Need help in solving the below problem.
Q)Find the number of ways in which a selection of 4 letters can be made from the letters of the word "DISTILLATION".
a)2 alike, the other two distinct.

Ans)There are 13 letters of 8 different sorts I,I,,I,S,S,T,T,L,L,A,O,N,D.

My book gives the solution as -
The alike pair can be selected in 4 wasys.(Agreed)
While the other 2 distinct letters can be selected form the 7 distinct letters in 7C2 ways.
Hence the req number of ways are 4 x 7C2.

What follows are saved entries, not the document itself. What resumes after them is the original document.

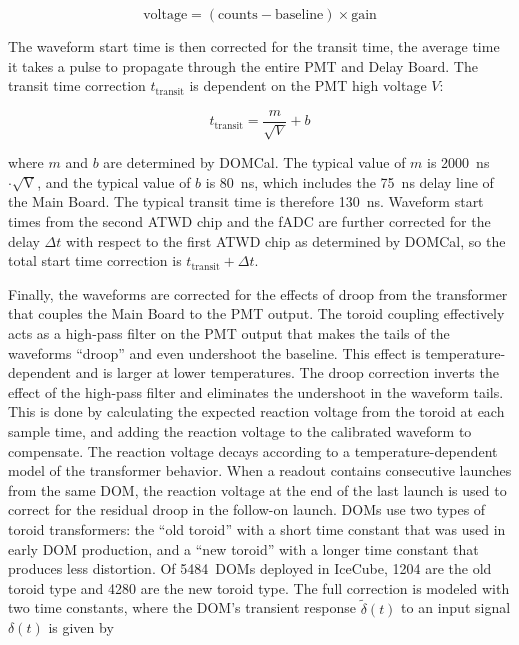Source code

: \begin{equation}
  \mathrm{voltage} = \mathrm{(counts - baseline) \times gain}
\end{equation}

The waveform start time is then corrected for the transit time,
the average time it takes a pulse to propagate through the entire
PMT and Delay Board. The transit time correction $t_{\mathrm{transit}}$ is
dependent on the PMT high voltage $V$:

\begin{equation}
  t_{\mathrm{transit}} = \frac{m}{\sqrt{V}} + b
\end{equation}

\noindent where $m$ and $b$ are determined by DOMCal. The typical value of $m$
is 2000~ns$\cdot \sqrt{\mathrm{V}}$, and the typical value of $b$ is
80~ns, which includes the 75~ns delay line of the Main Board. The
typical transit time is therefore 130~ns.  Waveform start times from the
second ATWD chip and the fADC are further 
corrected for the delay $\Delta t$ with respect to the first ATWD
chip as determined by DOMCal, so the total start time correction is
$t_{\mathrm{transit}} + \Delta t$. 

Finally, the waveforms are corrected for the effects of droop from the
transformer that couples the Main Board to the PMT output. The toroid
coupling effectively acts as a high-pass filter on the PMT output
that makes the tails of the waveforms ``droop'' and even
undershoot the baseline. This effect is temperature-dependent and is larger
at lower temperatures. The droop correction inverts the effect of the high-pass
filter and eliminates the undershoot in the waveform tails. This is
done by calculating the expected reaction voltage from the toroid at
each sample time, and adding the reaction voltage to the calibrated waveform
to compensate. The reaction voltage decays 
according to a temperature-dependent model of the transformer behavior. 
When a readout contains consecutive launches from the same
DOM, the reaction voltage at the end of the last launch is used to
correct for the residual droop in the follow-on launch.  DOMs
use two types of toroid transformers: the ``old toroid'' with a short
time constant that was used in early DOM production, and a ``new
toroid'' with a longer time constant that produces less
distortion. Of 5484~DOMs deployed in IceCube, 1204 are the old
toroid type and 4280 are the new toroid type. The full correction is modeled with two time constants,
where the DOM's transient response $\tilde{\delta}(t)$ to an input
signal $\delta(t)$ is given by

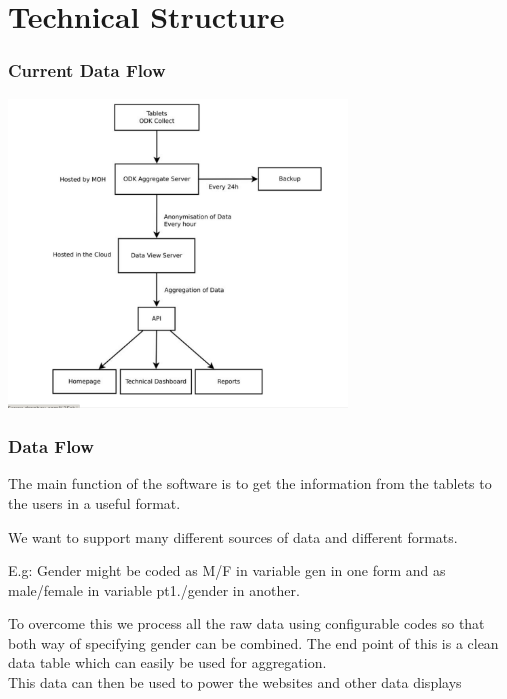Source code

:\documentclass{beamer}
\begin{document}
\section{Technical Structure}
\begin{frame}
  \frametitle{Current Data Flow}
  \begin{center}
    \includegraphics[width=9cm]{data_flow.png}
  \end{center}
\end{frame}

\begin{frame}
  \frametitle{Data Flow}
  The main function of the software is to get the information from the tablets to the users in a useful format. \\
  \vspace{10pt}

  We want to support many different sources of data and different formats. \\

    \vspace{10pt}
  
  E.g: Gender might be coded as M/F in variable gen in one form and as male/female in variable pt1./gender in another. \\

    \vspace{10pt}
  
    To overcome this we process all the raw data using configurable codes so that both way of specifying gender can be combined. The end point of this is a clean data table which can easily be used for aggregation. \\

    \vspace{10pt}
    This data can then be used to power the websites and other data displays

    
  \end{frame}
\end{document}

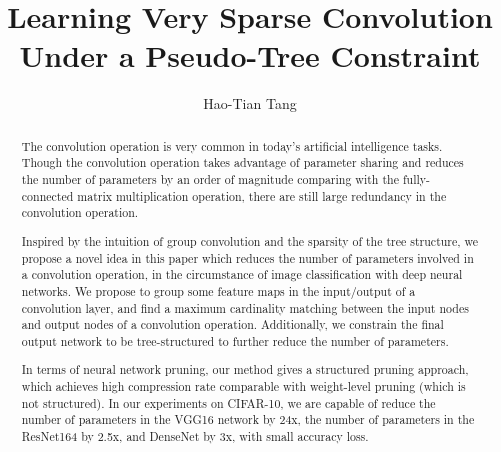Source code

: \documentclass{acmtog} %
\begin{document}

\title{Learning Very Sparse Convolution Under a Pseudo-Tree Constraint} %

\author{Hao-Tian Tang
}






\maketitle



\begin{abstract}
The convolution operation is very common in today's artificial intelligence tasks. Though the convolution operation takes advantage of parameter sharing and reduces the number of parameters by an order of magnitude comparing with the fully-connected matrix multiplication operation, there are still large redundancy in the convolution operation.

Inspired by the intuition of group convolution and the sparsity of the tree structure, we propose a novel idea in this paper which reduces the number of parameters involved in a convolution operation, in the circumstance of image classification with deep neural networks. We propose to group some feature maps in the input/output of a convolution layer, and find a maximum cardinality matching between the input nodes and output nodes of a convolution operation. Additionally, we constrain the final output network to be tree-structured to further reduce the number of parameters.

In terms of neural network pruning, our method gives a structured pruning approach, which achieves high compression rate comparable with weight-level pruning (which is not structured). In our experiments on CIFAR-10, we are capable of reduce the number of parameters in the VGG16 network by 24x, the number of parameters in the ResNet164 by 2.5x, and DenseNet by 3x, with small accuracy loss.
\end{abstract}
\end{document}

But i feel the solution is missing the point when (I,I) 2 alike is selected; we can still select the other 2 distinct from
(I,S,T,,L,A,O,N,D) eitht letters.So I think the solution given is wrong.

Could anyone please correct me if my understanding of the peoblem is wrong or explain me the correct answer.

Regards,

AndyB.

2 identical letters:
III, TT, LL, SS give us 4 choices.

2 distinct letters:
From III, TT, LL, SS: Since 1 of these 4 letters was used above, we have 3 choices left.
The remaining 4 letters (D, A, O, N) give us another 4 choices.
Total number of choices = 3+4 = 7.
Number of combinations of 2 that can be formed from 7 choices = 7C2 = 21.

To combine our choices for the identical pair with our choices for the distinct pair, we multiply the results above:
4*21 = 84.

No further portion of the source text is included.